Dataset entries:
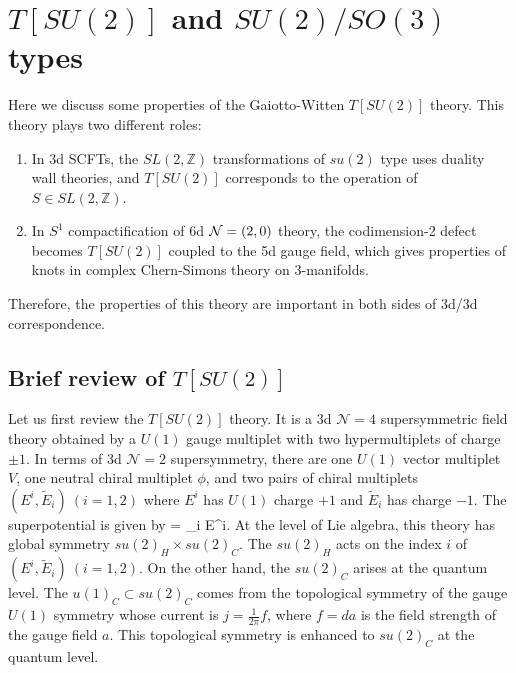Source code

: \documentclass[a4paper,11pt]{article}
\def\CN{{\cal N}}
\def\BZ{{\mathbb Z}}
\def\beq#1\eeq{\begin{align}#1\end{align}}
\begin{document}
\section{$T[SU(2)]$ and $SU(2)/SO(3)$ types}\label{app:susotypes}

Here we discuss some properties of the Gaiotto-Witten $T[SU(2)]$ theory.
This theory plays two different roles:
\begin{enumerate}
\item In 3d SCFTs, the $SL(2, \BZ) $ transformations of $su(2)$ type uses duality wall theories, and $T[SU(2)]$ corresponds to the operation of $S \in SL(2,\BZ)$.
\item In $S^1$ compactification of 6d $\CN=(2,0)$ theory, the codimension-2 defect becomes $T[SU(2)]$ coupled to the 5d gauge field, 
which gives properties of knots in complex Chern-Simons theory on 3-manifolds.
\end{enumerate} 
Therefore, the properties of this theory are important in both sides of 3d/3d correspondence.


\subsection{Brief review of $T[SU(2)]$}\label{app:brief}
Let us first review the $T[SU(2)]$ theory. It is a 3d $\mathcal{N}=4$ supersymmetric field theory obtained by
a $U(1)$ gauge multiplet with two hypermultiplets of charge $\pm 1$. In terms of 3d $\mathcal{N}=2$ supersymmetry,
there are one $U(1)$ vector multiplet $V$, one neutral chiral multiplet $\phi$, and two pairs of chiral multiplets $(E^i, \tilde{E}_i)~(i=1,2)$ where $E^i$ has $U(1)$ charge $+1$
and $\tilde{E}_i$ has charge $-1$.
The superpotential is given by
\beq
W = \phi {}_i E^i.
\eeq
At the level of Lie algebra, this theory has global symmetry $su(2)_H \times su(2)_C$.
The $su(2)_H$ acts on the index $i$ of $(E^i, \tilde{E}_i)~(i=1,2)$. On the other hand, the $su(2)_C$ arises at the quantum level.
The $u(1)_C \subset su(2)_C$ comes from the topological symmetry of the gauge $U(1)$ symmetry whose current is $j = \frac{1}{2\pi}f$, where $f=da$ is the field strength of the gauge field $a$.
This topological symmetry is enhanced to $su(2)_C$ at the quantum level. 
\end{document}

> _What to do_
Drop the pictures and copy the data exactly.

> _Solution to the exercise_
Source code

: \documentclass[a4paper,11pt]{article}
\def\CN{{\cal N}}
\def\BZ{{\mathbb Z}}
\def\beq#1\eeq{\begin{align}#1\end{align}}
\begin{document}
\section{$T[SU(2)]$ and $SU(2)/SO(3)$ types}\label{app:susotypes}

Here we discuss some properties of the Gaiotto-Witten $T[SU(2)]$ theory.
This theory plays two different roles:
\begin{enumerate}
\item In 3d SCFTs, the $SL(2, \BZ) $ transformations of $su(2)$ type uses duality wall theories, and $T[SU(2)]$ corresponds to the operation of $S \in SL(2,\BZ)$.
\item In $S^1$ compactification of 6d $\CN=(2,0)$ theory, the codimension-2 defect becomes $T[SU(2)]$ coupled to the 5d gauge field, 
which gives properties of knots in complex Chern-Simons theory on 3-manifolds.
\end{enumerate} 
Therefore, the properties of this theory are important in both sides of 3d/3d correspondence.


\subsection{Brief review of $T[SU(2)]$}\label{app:brief}
Let us first review the $T[SU(2)]$ theory. It is a 3d $\mathcal{N}=4$ supersymmetric field theory obtained by
a $U(1)$ gauge multiplet with two hypermultiplets of charge $\pm 1$. In terms of 3d $\mathcal{N}=2$ supersymmetry,
there are one $U(1)$ vector multiplet $V$, one neutral chiral multiplet $\phi$, and two pairs of chiral multiplets $(E^i, \tilde{E}_i)~(i=1,2)$ where $E^i$ has $U(1)$ charge $+1$
and $\tilde{E}_i$ has charge $-1$.
The superpotential is given by
\beq
W = \phi {}_i E^i.
\eeq
At the level of Lie algebra, this theory has global symmetry $su(2)_H \times su(2)_C$.
The $su(2)_H$ acts on the index $i$ of $(E^i, \tilde{E}_i)~(i=1,2)$. On the other hand, the $su(2)_C$ arises at the quantum level.
The $u(1)_C \subset su(2)_C$ comes from the topological symmetry of the gauge $U(1)$ symmetry whose current is $j = \frac{1}{2\pi}f$, where $f=da$ is the field strength of the gauge field $a$.
This topological symmetry is enhanced to $su(2)_C$ at the quantum level. 
\end{document}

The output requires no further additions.